Throughout my pregnancy, Lindsey promised third babies come quickly and this would be a speedy labor. I fully believed her. Why not?
After three hours of laboring in the hospital, in and out of the tub, I let the attending midwife, Jamie, break my water. My labor intensified again and moved into my back. That was excruciating. Three hours later, midwife-in-training Marie checked me and said...
"She's a 3, and 80% effaced."
Nothing could have been more discouraging. All those hours of labor?! WITH NO CHANGE???!
I gave in. I demanded an epidural, and fast. I got one, and the pain left. My body shook on and off for hours. I had to receive fluids to keep my blood pressure up. Eventually I was a 4, then a 6, then I hung around at 8 for a while. It was dark outside. Nurses changed shifts. I ate Tums like crazy and sipped water. So thirsty!
At 11 p.m. my body was finally ready to push the baby out. Of course, another laboring mom was already pushing at that time, so the midwives were not available. I waited thirty minutes.

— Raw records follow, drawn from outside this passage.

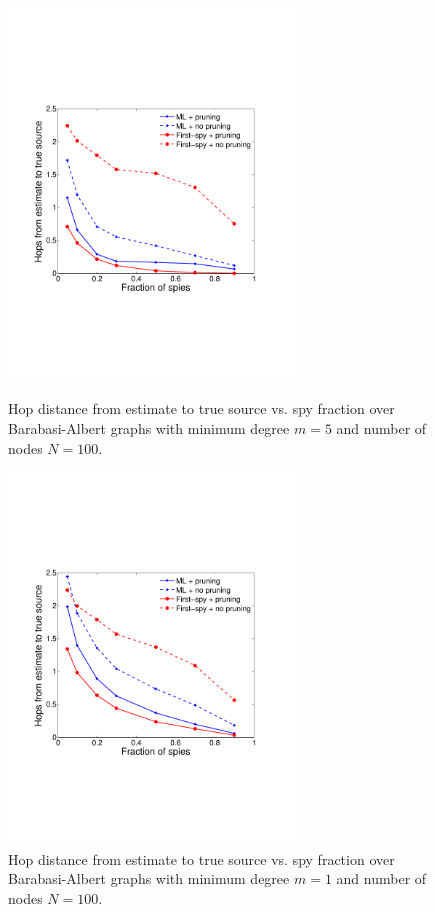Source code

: \begin{figure}[ht]
  \begin{minipage}[b]{0.48\linewidth}
    \includegraphics[width=3in]{figures/ba_hops} 
    \caption{Hop distance from estimate to true source vs. spy fraction over Barabasi-Albert graphs with minimum degree $m=5$ and number of nodes $N=100$.} 
\label{fig:ba_hops}
  \end{minipage} 
  \hfill
  \begin{minipage}[b]{0.48\linewidth}
    \includegraphics[width=3in]{figures/ba_hops_p1} 
    \caption{Hop distance from estimate to true source vs. spy fraction over Barabasi-Albert graphs with minimum degree $m=1$ and number of nodes $N=100$.} 
  \end{minipage} 
\label{fig:ba_hops_p1}
\end{figure}


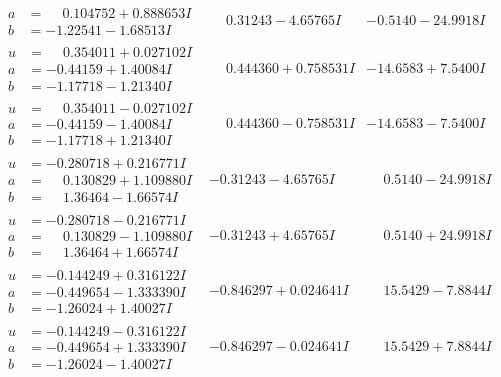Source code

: \documentclass[1p]{elsarticle_modified}
\theoremstyle{definition}
\begin{document}
$$\begin{array}{c|c|c}
\begin{aligned}
a &= \phantom{-}0.104752 + 0.888653 I \\
b &= -1.22541 - 1.68513 I\end{aligned}
 & \phantom{-}0.31243 - 4.65765 I & -0.5140 - 24.9918 I \\ \hline\begin{aligned}
u &= \phantom{-}0.354011 + 0.027102 I \\
a &= -0.44159 + 1.40084 I \\
b &= -1.17718 - 1.21340 I\end{aligned}
 & \phantom{-}0.444360 + 0.758531 I & -14.6583 + 7.5400 I \\ \hline\begin{aligned}
u &= \phantom{-}0.354011 - 0.027102 I \\
a &= -0.44159 - 1.40084 I \\
b &= -1.17718 + 1.21340 I\end{aligned}
 & \phantom{-}0.444360 - 0.758531 I & -14.6583 - 7.5400 I \\ \hline\begin{aligned}
u &= -0.280718 + 0.216771 I \\
a &= \phantom{-}0.130829 + 1.109880 I \\
b &= \phantom{-}1.36464 - 1.66574 I\end{aligned}
 & -0.31243 - 4.65765 I & \phantom{-}0.5140 - 24.9918 I \\ \hline\begin{aligned}
u &= -0.280718 - 0.216771 I \\
a &= \phantom{-}0.130829 - 1.109880 I \\
b &= \phantom{-}1.36464 + 1.66574 I\end{aligned}
 & -0.31243 + 4.65765 I & \phantom{-}0.5140 + 24.9918 I \\ \hline\begin{aligned}
u &= -0.144249 + 0.316122 I \\
a &= -0.449654 - 1.333390 I \\
b &= -1.26024 + 1.40027 I\end{aligned}
 & -0.846297 + 0.024641 I & \phantom{-}15.5429 - 7.8844 I \\ \hline\begin{aligned}
u &= -0.144249 - 0.316122 I \\
a &= -0.449654 + 1.333390 I \\
b &= -1.26024 - 1.40027 I\end{aligned}
 & -0.846297 - 0.024641 I & \phantom{-}15.5429 + 7.8844 I\\

\end{array}$$
\end{document}
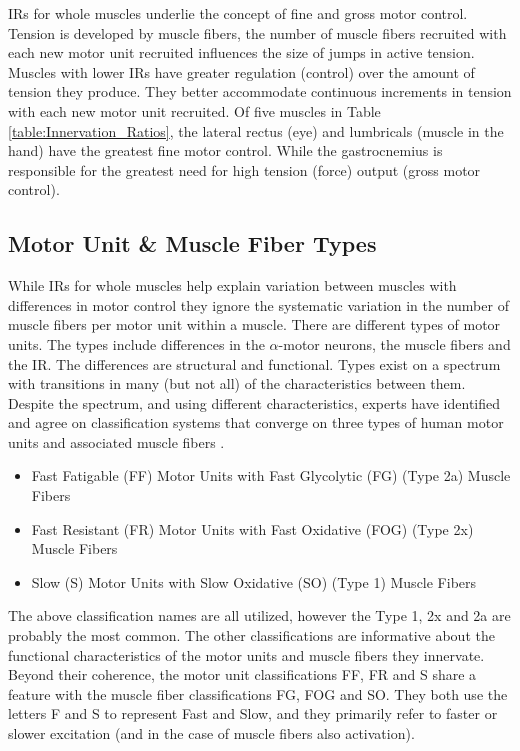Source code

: IRs for whole muscles underlie the concept of fine and gross motor control. Tension is developed by muscle fibers, the number of muscle fibers recruited with each new motor unit recruited influences the size of jumps in active tension. Muscles with lower IRs have greater regulation (control) over the amount of tension they produce. They better accommodate continuous increments in tension with each new motor unit recruited. Of five muscles in Table \ref{table:Innervation_Ratios}, the lateral rectus (eye) and lumbricals (muscle in the hand) have the greatest fine motor control. While the gastrocnemius is responsible for the greatest need for high tension (force) output (gross motor control).

\subsection{Motor Unit \& Muscle Fiber Types}

While IRs for whole muscles help explain variation between muscles with differences in motor control they ignore the systematic variation in the number of muscle fibers per motor unit within a muscle. There are different types of motor units. The types include differences in the $\alpha$-motor neurons, the muscle fibers and the IR. The differences are structural and functional. Types exist on a spectrum with transitions in many (but not all) of the characteristics between them. Despite the spectrum, and using different characteristics, experts have identified and agree on classification systems that converge on three types of human motor units and associated muscle fibers \cite{lieber_skeletal_2010}.

\begin{itemize}
    \item Fast Fatigable (FF) Motor Units with Fast Glycolytic (FG) (Type 2a) Muscle Fibers
    \item Fast Resistant (FR) Motor Units with Fast Oxidative (FOG) (Type 2x) Muscle Fibers
    \item Slow (S) Motor Units with Slow Oxidative (SO) (Type 1) Muscle Fibers
\end{itemize}

The above classification names are all utilized, however the Type 1, 2x and 2a are probably the most common. The other classifications are informative about the functional characteristics of the motor units and muscle fibers they innervate. Beyond their coherence, the motor unit classifications FF, FR and S share a feature with the muscle fiber classifications FG, FOG and SO. They both use the letters F and S to represent Fast and Slow, and they primarily refer to faster or slower excitation (and in the case of muscle fibers also activation). 

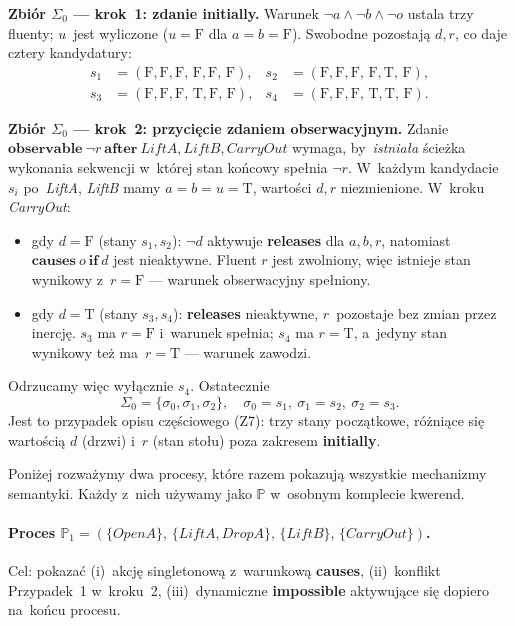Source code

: \documentclass[11pt,a4paper]{article}
\newcommand{\causes}{\textbf{causes}}
\newcommand{\aft}{\textbf{after}}
\renewcommand{\iff}{\textbf{if}}
\newcommand{\initially}{\textbf{initially}}
\newcommand{\impossible}{\textbf{impossible}}
\newcommand{\releases}{\textbf{releases}}
\newcommand{\observable}{\textbf{observable}}
\theoremstyle{definition}
\begin{document}
\medskip
\noindent\textbf{Zbiór $\Sigma_0$ --- krok~1: zdanie \initially{}.}
Warunek $\neg a \land \neg b \land \neg o$ ustala trzy fluenty;
$u$~jest wyliczone ($u = \text{F}$ dla $a = b = \text{F}$).
Swobodne pozostają $d, r$, co daje cztery kandydatury:
\begin{align*}
  s_1 &= (\text{F},\text{F},\text{F},\,\text{F},\text{F},\,\text{F}), &
  s_2 &= (\text{F},\text{F},\text{F},\,\text{F},\text{T},\,\text{F}), \\
  s_3 &= (\text{F},\text{F},\text{F},\,\text{T},\text{F},\,\text{F}), &
  s_4 &= (\text{F},\text{F},\text{F},\,\text{T},\text{T},\,\text{F}).
\end{align*}

\medskip
\noindent\textbf{Zbiór $\Sigma_0$ --- krok~2: przycięcie zdaniem obserwacyjnym.}
Zdanie $\observable\ \neg r\ \aft\ \mathit{LiftA}, \mathit{LiftB}, \mathit{CarryOut}$
wymaga, by~\emph{istniała} ścieżka wykonania sekwencji w~której stan końcowy
spełnia $\neg r$. W~każdym kandydacie $s_i$ po~\textit{LiftA}, \textit{LiftB}
mamy $a = b = u = \text{T}$, wartości $d, r$ niezmienione. W~kroku \textit{CarryOut}:
\begin{itemize}[topsep=2pt]
  \item gdy $d = \text{F}$ (stany $s_1, s_2$): $\neg d$ aktywuje \releases{}
        dla $a, b, r$, natomiast $\causes\ o\ \iff\ d$ jest nieaktywne.
        Fluent $r$ jest zwolniony, więc istnieje stan wynikowy z~$r = \text{F}$
        --- warunek obserwacyjny spełniony.
  \item gdy $d = \text{T}$ (stany $s_3, s_4$): \releases{} nieaktywne,
        $r$~pozostaje bez zmian przez inercję.
        $s_3$ ma $r = \text{F}$ i~warunek spełnia; $s_4$ ma $r = \text{T}$,
        a~jedyny stan wynikowy też ma~$r = \text{T}$ --- warunek zawodzi.
\end{itemize}
Odrzucamy więc wyłącznie $s_4$. Ostatecznie
\[
  \Sigma_0 = \{\sigma_0, \sigma_1, \sigma_2\}, \quad
  \sigma_0 = s_1,\ \sigma_1 = s_2,\ \sigma_2 = s_3.
\]
Jest to przypadek opisu częściowego (Z7): trzy stany początkowe, różniące
się wartością $d$ (drzwi) i~$r$ (stan stołu) poza zakresem \initially{}.

\medskip
\noindent Poniżej rozważymy dwa procesy, które razem pokazują wszystkie
mechanizmy semantyki. Każdy z~nich używamy jako $\mathbb{P}$ w~osobnym
komplecie kwerend.

\paragraph{Proces $\mathbb{P}_1 = (\{\mathit{OpenA}\},\, \{\mathit{LiftA}, \mathit{DropA}\},\,
\{\mathit{LiftB}\},\, \{\mathit{CarryOut}\})$.}
Cel: pokazać (i)~akcję singletonową z~warunkową \causes{},
(ii)~konflikt Przypadek~1 w~kroku~2,
(iii)~dynamiczne \impossible{} aktywujące się dopiero na~końcu procesu.
\end{document}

When my turn came, I pushed with all my might and felt no change at all. Again and again... Nothing. And again. Suddenly I stopped mid-push because it felt like there was air in my tummy. I thought I might burp? Within minutes I was puking, rejecting all my Tums and precious sips of water.
"Don't worry," my midwife said. "That's very effective pushing."
Finally the baby was crowning. FINALLY!!! Jamie said he had red hair. Not possible! I was sure she was wrong. We worked carefully then to push out his head without causing any tearing. When his head came out I was watching in the mirror. It. Was. Huge.
Thomas was born at 12:30 in the morning. I cried and rejoiced. During my miserable pregnancy, I'd decided that the first hour after he was born would belong solely to me. I didn't want him washed or weighed or wrapped. I just wanted him. They allowed me to hold him for 2.5 hours while my epidural wore off. Even Steve didn't ask for a turn. When I offered to share the baby, he said no - I should keep holding him.
It was heaven.
When I let them take him, he weighed in at 9 pounds, 9.9 ounces. He was 20 1/2 inches long. And yes, his hair was red.
And that's the story of how nine terrible months ended with 22 hours of labor and gave me the cutest, happiest red-headed baby the world could imagine. I LOVE him.